David Hirshfeld: Pioneer Jewish Merchant of Bakersfield California, an 1891 Description

David Hirshfeld

Values Codes I – E – L – P

 

Curator’s Note: We recently found part of a large book that appears to have been published in 1891, titled Memorial and Biographical His­tory of the Counties of Fresno, Tulare, and Kern, California

The book lists many of the German-born Jewish merchants and professionals played an important and interconnected role in the economy of the San Joaquin Valley.

In reading these biographical sketches, please note the language of the time, as well as the affection given to the subjects. The author is unknown.

Below is one of the entries, edited slightly for our museum.

 

David Hirshfeld, one of the leading merchants of Kern County, is a native of Germany. He came to California as a boy, in 1871, and landed in Santa Ana, where he received his first business experience.

David Hirshfeld, Kern County, CA, #WS1397

In the following year he went to Lower California, during the placer-mining boom, and remained there for a little over two years, when he returned to American soil, and shortly afterward to Bakersfield where he has remained ever since.

Hirshfeld became a member of the firm of Hirshfeld Bros. & Co., which established for themselves a reputation for fair dealing and trustworthiness in every hamlet in the county.

He dissolved his business connections with his former associates and established for himself the Pioneer Store, in 1890.

This store is one of the most complete establishments in Central California.

It occupies a spacious, new and solid brick building, constructed especially for the present occupant.

The stock contained in this building is the largest in Kern County.

The proprietor has local buyers in San Francisco and in the East, who supply him daily with new and fashionable goods, which enables him to give his customers the best for the least money.

The store is lighted with six electric arc lights, which gives it the brilliancy of day at night.

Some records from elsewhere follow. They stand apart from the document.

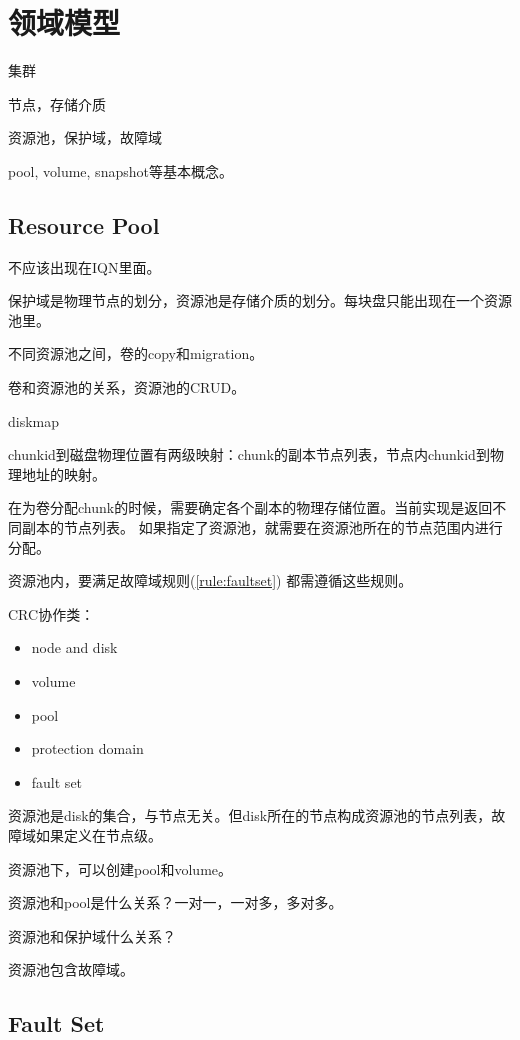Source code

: \chapter{领域模型}

集群

节点，存储介质

资源池，保护域，故障域

pool, volume, snapshot等基本概念。

\section{Resource Pool}

不应该出现在IQN里面。

保护域是物理节点的划分，资源池是存储介质的划分。每块盘只能出现在一个资源池里。

不同资源池之间，卷的copy和migration。

卷和资源池的关系，资源池的CRUD。

diskmap

chunkid到磁盘物理位置有两级映射：chunk的副本节点列表，节点内chunkid到物理地址的映射。

在为卷分配chunk的时候，需要确定各个副本的物理存储位置。当前实现是返回不同副本的节点列表。
如果指定了资源池，就需要在资源池所在的节点范围内进行分配。

资源池内，要满足故障域规则(\ref{rule:faultset})
都需遵循这些规则。

CRC协作类：
\begin{itemize}
    \item node and disk
    \item volume
    \item pool
    \item protection domain
    \item fault set
\end{itemize}

资源池是disk的集合，与节点无关。但disk所在的节点构成资源池的节点列表，故障域如果定义在节点级。

资源池下，可以创建pool和volume。

资源池和pool是什么关系？一对一，一对多，多对多。

资源池和保护域什么关系？

资源池包含故障域。

\section{Fault Set}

Four lines of the rapid cash transmitter forward file cash receipts to the cashiers’ desks.

Improved elevators are used for the handling of heavy goods.

The Pioneer Store has the best ventilated basement in the city.

It is 58×100 feet, and is filled with heavy goods.

Bakersfield, CA, old train station, vintage postcard

David Hirshfeld occupies an enviable position as a business man in Kern Valley.

His success is due mainly to that sterling trait of character that he never misrepresents anything in business, and that he never resorts to the “Cheap John” way of doing business in holding out five cent inducements in order to gain $5 advantage over the unwary.

Mr. Hirshfeld takes a lively interest in home affairs which tend to forward the material interests and development of his town and vicinity, and as a citizen and social companion, is highly esteemed.

Source

  • “Jewish Businessmen of the Counties of Fresno, Tulare & Kern Counties,” from Memorial and Biographical History of the Counties of Fresno, Tulare & Kern, California (1891), reprinted in Western States Jewish History 34/4.